Hey folks, my newest piece at HeadKickLegend.com. If you like it, please rec - I would love to write on BloodyElbow's front page! https://twitter.com/#!/JackSlackMMA
In the sport of mixed martial arts we are constantly told that combatants are ever evolving, and in many cases this is far from true as grapplers continue to throw looping, straight armed swings at each other until one succumbs. In the case of Quinton 'Rampage' Jackson however, evolution has been a real process through his career and is recently costing him fights and fans. Beginning as a man obsessed with picking up his opponent and slamming him to the mat as many times as possible, Quinton then evolved a ground game like few others once he had slammed his opponents - led by brutal knees and elbows to the body, on top of this he added a dirty boxing game, then a devastating boxing skill set. Unfortunately in recent years, every single one of these abilities has decayed away from his game plan except for his boxing, and it is becoming tedious to watch, and predictable to fight against.

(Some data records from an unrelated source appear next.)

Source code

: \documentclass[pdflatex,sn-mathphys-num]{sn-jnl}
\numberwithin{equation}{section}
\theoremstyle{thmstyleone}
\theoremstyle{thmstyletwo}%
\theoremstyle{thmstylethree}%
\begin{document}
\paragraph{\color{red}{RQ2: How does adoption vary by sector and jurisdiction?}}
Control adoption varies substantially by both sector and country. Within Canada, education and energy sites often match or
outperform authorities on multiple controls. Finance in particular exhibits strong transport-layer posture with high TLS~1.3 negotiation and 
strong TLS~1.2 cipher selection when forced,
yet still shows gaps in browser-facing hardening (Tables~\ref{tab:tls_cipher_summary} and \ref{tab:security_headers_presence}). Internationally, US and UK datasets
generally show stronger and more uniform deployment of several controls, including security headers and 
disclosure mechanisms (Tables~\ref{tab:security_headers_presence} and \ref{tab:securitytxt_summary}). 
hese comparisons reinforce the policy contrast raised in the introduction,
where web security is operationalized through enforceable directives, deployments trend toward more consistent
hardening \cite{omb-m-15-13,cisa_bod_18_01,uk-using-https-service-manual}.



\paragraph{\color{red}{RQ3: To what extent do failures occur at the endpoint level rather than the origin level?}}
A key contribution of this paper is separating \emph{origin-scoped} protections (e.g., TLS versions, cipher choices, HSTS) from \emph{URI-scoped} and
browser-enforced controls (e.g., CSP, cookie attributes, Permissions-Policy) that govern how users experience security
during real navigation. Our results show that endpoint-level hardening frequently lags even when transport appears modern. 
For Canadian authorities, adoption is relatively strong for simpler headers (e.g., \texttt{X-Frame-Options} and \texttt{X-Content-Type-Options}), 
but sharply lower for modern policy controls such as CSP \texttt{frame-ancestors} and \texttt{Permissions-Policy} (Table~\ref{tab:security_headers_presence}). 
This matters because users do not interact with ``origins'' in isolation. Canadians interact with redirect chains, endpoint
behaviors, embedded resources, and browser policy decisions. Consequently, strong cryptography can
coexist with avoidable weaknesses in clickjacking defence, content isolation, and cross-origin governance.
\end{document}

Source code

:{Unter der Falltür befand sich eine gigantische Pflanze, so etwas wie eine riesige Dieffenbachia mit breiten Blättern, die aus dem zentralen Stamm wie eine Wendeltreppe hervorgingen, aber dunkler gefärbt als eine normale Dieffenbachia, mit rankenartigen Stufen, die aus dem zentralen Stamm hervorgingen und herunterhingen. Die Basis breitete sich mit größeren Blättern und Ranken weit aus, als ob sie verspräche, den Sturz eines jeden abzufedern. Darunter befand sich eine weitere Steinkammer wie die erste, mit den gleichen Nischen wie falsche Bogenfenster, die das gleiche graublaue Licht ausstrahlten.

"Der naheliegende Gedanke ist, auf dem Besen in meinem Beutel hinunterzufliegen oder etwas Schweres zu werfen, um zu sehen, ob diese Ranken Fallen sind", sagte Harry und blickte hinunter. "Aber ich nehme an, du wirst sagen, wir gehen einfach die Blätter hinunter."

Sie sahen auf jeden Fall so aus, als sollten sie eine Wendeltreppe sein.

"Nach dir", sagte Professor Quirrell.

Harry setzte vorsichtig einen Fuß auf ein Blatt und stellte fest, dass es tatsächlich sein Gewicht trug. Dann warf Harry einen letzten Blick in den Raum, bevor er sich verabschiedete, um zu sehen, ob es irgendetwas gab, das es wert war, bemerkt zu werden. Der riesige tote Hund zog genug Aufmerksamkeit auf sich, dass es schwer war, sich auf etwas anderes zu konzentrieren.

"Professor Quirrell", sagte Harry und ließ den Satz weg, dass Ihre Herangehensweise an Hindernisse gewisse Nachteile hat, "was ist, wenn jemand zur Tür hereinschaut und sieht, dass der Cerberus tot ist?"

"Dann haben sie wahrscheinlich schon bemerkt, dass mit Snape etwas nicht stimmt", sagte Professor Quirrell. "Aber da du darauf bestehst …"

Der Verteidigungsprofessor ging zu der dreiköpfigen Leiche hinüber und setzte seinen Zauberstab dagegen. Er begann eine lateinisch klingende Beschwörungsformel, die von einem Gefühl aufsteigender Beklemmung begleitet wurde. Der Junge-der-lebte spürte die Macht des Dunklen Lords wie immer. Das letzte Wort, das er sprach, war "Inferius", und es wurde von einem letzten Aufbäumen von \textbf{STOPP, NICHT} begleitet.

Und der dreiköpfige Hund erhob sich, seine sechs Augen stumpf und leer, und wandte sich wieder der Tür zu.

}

Since Quinton burst onto the major MMA scene against Kazushi Sakuraba in PRIDE FC he has attracted unparalleled media attention. An engaging personality with a self deprecating sense of humor, Rampage made no promises to grind out a win but simply came to put on a show. In his losing effort against the Sakuraba, Jackson slammed the Japanese legend from above the top rope to the mat multiple times before succumbing to the Gracie Hunter's superior submission game, but he had already found a fan following in this performance. Quinton followed this moral victory up with several wins on the PRIDE promotion's undercard against less than stellar fighters, before being matched against the declining but still frightening knockout artist, Igor Vovchanchyn. Vovchanchyn is a legend of the early era of MMA and despite being built for middleweight, spent the majority of his career fighting heavyweights and still having the power to knock them out while going backwards. In this match Quinton used his trademark slams, interspersed with great clinch work and a brutal body attack on the ground to stop the Ice Cold Ukrainian. Though the match provided some fantastic slams, it was Quinton's ground and pound that really took it's toll on Vovchanchyn.

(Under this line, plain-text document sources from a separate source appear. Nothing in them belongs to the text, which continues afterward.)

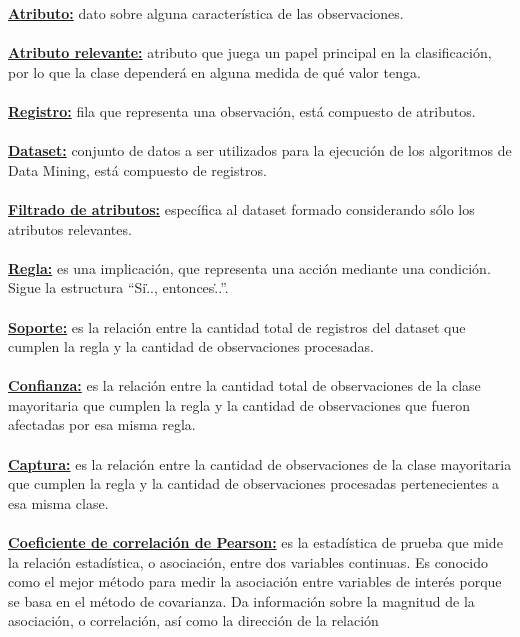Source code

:             \underline{\textbf{Atributo:}}  dato sobre alguna característica de las
            observaciones.\\\\
            \underline{\textbf{Atributo relevante:}} atributo que juega un papel principal
            en la clasificación, por lo que la clase dependerá en alguna medida de
            qué valor tenga.\\\\
            \underline{\textbf{Registro:}} fila que representa una observación, está
            compuesto de atributos.\\\\
            \underline{\textbf{Dataset:}} conjunto de datos a ser utilizados para la
            ejecución de los algoritmos de Data Mining, está compuesto de registros.\\\\
            \underline{\textbf{Filtrado de atributos:}} específica al dataset formado
            considerando sólo los atributos relevantes.\\\\
            \underline{\textbf{Regla:}} es una implicación, que representa una acción
            mediante una condición. Sigue la estructura “Si\..., entonces\...”.\\\\
            \underline{\textbf{Soporte:}} es la relación entre la cantidad total de
            registros del dataset que cumplen la regla y la cantidad de observaciones
            procesadas.\\\\
            \underline{\textbf{Confianza:}} es la relación entre la cantidad total de
            observaciones de la clase mayoritaria que cumplen la regla y la cantidad
            de observaciones que fueron afectadas por esa misma regla.\\\\
            \underline{\textbf{Captura:}} es la relación entre la cantidad de
            observaciones de la clase mayoritaria que cumplen la regla y la cantidad de
            observaciones procesadas pertenecientes a esa misma clase.\\\\
            \underline{\textbf{Coeficiente de correlación de Pearson:}} es la estadística
            de prueba que mide la relación estadística, o asociación, entre dos
            variables continuas. Es conocido como el mejor método para medir la
            asociación entre variables de interés porque se basa en el método de
            covarianza. Da información sobre la magnitud de la asociación, o
            correlación, así como la dirección de la relación\\\\


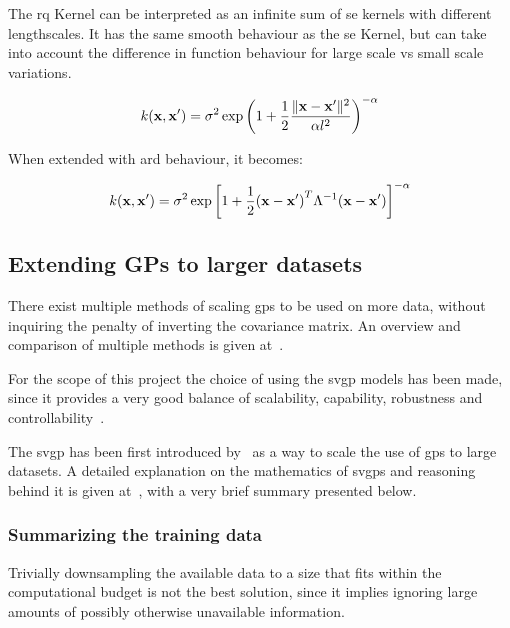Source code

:The \acrfull{rq} Kernel can be interpreted as an infinite sum of \acrshort{se}
kernels with different lengthscales. It has the same smooth behaviour as the
\acrlong{se} Kernel, but can take into account the difference in function
behaviour for large scale vs small scale variations.

\begin{equation}
    k(\mathbf{x}, \mathbf{x'}) = \sigma^2 \exp{\left(1+\frac{1}{2}\frac{\lVert\mathbf{x} -
    \mathbf{x'}\rVert^2}{\alpha l^2}\right)}^{-\alpha}
\end{equation}

When extended with \acrshort{ard} behaviour, it becomes:

\begin{equation}
k(\mathbf{x}, \mathbf{x'})
= \sigma^2\exp{\left[1 + \frac{1}{2} {(\mathbf{x} - \mathbf{x'})}^T \Lambda^{-1}
(\mathbf{x} - \mathbf{x'})\right]}^{-\alpha} \\
\end{equation}



\subsection{Extending GPs to larger datasets}

There exist multiple methods of scaling \acrshort{gp}s to be used on more data,
without inquiring the penalty of inverting the covariance matrix. An overview
and comparison of multiple methods is given
at~\cite{liuUnderstandingComparingScalable2019}.

For the scope of this project the choice of using the \acrfull{svgp} models has
been made, since it provides a very good balance of scalability, capability,
robustness and controllability~\cite{liuUnderstandingComparingScalable2019}.

The \acrlong{svgp} has been first introduced
by~\textcite{hensmanGaussianProcessesBig2013} as a way to scale the use of
\acrshort{gp}s to large datasets. A detailed explanation on the mathematics of
\acrshort{svgp}s and reasoning behind it is given
at~\cite{yiSparseVariationalGaussian2021}, with a very brief summary presented
below.

\subsubsection{Summarizing the training data}

Trivially downsampling the available data to a size that fits within the
computational budget is not the best solution, since it implies ignoring large
amounts of possibly otherwise unavailable information.

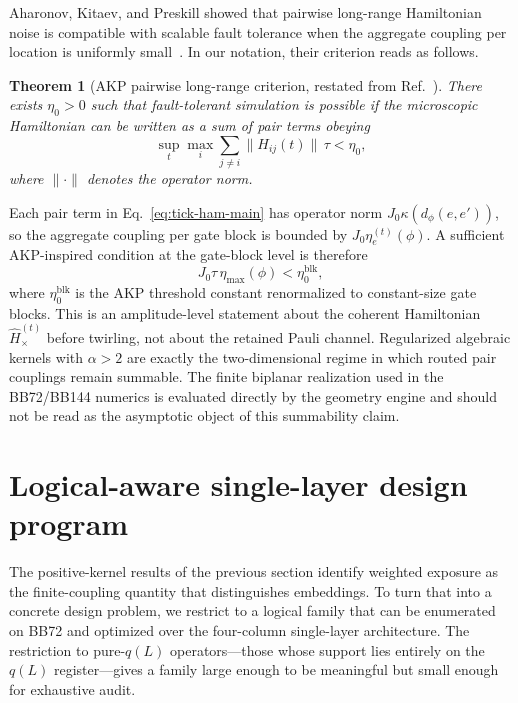 \documentclass[
aps,
prx,
10pt,
twocolumn,
groupedaddress,
longbibliography,
nofootinbib,
floatfix
]{revtex4-2}
\newtheorem{theorem}{Theorem}
\theoremstyle{definition}
\newcommand{\Hxt}{\hat H_{\times}^{(t)}}
\begin{document}
Aharonov, Kitaev, and Preskill showed that pairwise long-range Hamiltonian noise is compatible with scalable fault tolerance when the aggregate coupling per location is uniformly small~\cite{akp_2006}. In our notation, their criterion reads as follows.

\begin{theorem}[AKP pairwise long-range criterion, restated from Ref.~]
There exists $\eta_0>0$ such that fault-tolerant simulation is possible if the microscopic Hamiltonian can be written as a sum of pair terms obeying
\begin{equation}
\sup_t\max_i\sum_{j\neq i}\lVert H_{ij}(t)\rVert\,\tau<\eta_0,
\end{equation}
where $\lVert\cdot\rVert$ denotes the operator norm.
\end{theorem}

Each pair term in Eq.~\eqref{eq:tick-ham-main} has operator norm $J_0\kappa(d_\phi(e,e'))$, so the aggregate coupling per gate block is bounded by $J_0\eta_e^{(t)}(\phi)$. A sufficient AKP-inspired condition at the gate-block level is therefore
\begin{equation}
J_0\tau\,\eta_{\max}(\phi)<\eta_0^{\mathrm{blk}},
\end{equation}
where $\eta_0^{\mathrm{blk}}$ is the AKP threshold constant renormalized to constant-size gate blocks. This is an amplitude-level statement about the coherent Hamiltonian $\Hxt$ before twirling, not about the retained Pauli channel. Regularized algebraic kernels with $\alpha>2$ are exactly the two-dimensional regime in which routed pair couplings remain summable. The finite biplanar realization used in the BB72/BB144 numerics is evaluated directly by the geometry engine and should not be read as the asymptotic object of this summability claim.

\section{Logical-aware single-layer design program}
\label{sec:logical-aware}

The positive-kernel results of the previous section identify weighted exposure as the finite-coupling quantity that distinguishes embeddings. To turn that into a concrete design problem, we restrict to a logical family that can be enumerated on BB72 and optimized over the four-column single-layer architecture. The restriction to pure-$q(L)$ operators---those whose support lies entirely on the $q(L)$ register---gives a family large enough to be meaningful but small enough for exhaustive audit.
\end{document}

Quinton's defining performances in PRIDE came against the powerful wrestler, Kevin Randleman, and the UFC representative in the PRIDE Middleweight Grand Prix, Chuck Liddell. Randleman was supposed to be a far superior wrestler, but Rampage stuffed his shots and from the clinch brutalized his opponent with punches and knees, knocking him down with a body shot and finishing him, once again, with his brutal ground and pound. Against Liddell, Quinton exposed the Ice Man's inability to deal with well rounded fighters (having spent the past few years fighting almost exclusively grapplers), Quinton mixed in big punches on the feet to make Liddell raise his hands, thwarting the Ice Man's legendary takedown defence. Once again this fight was stopped by a brutal and relentless ground assault as Quinton bored the Ice Man down with knees and elbows to the body before Liddell's corner conceded defeat. 4 years later, when he came to the UFC, Jackson was nowhere near the dynamic all-arounder that he had been in his PRIDE hayday, relying almost entirely on punching and punching alone.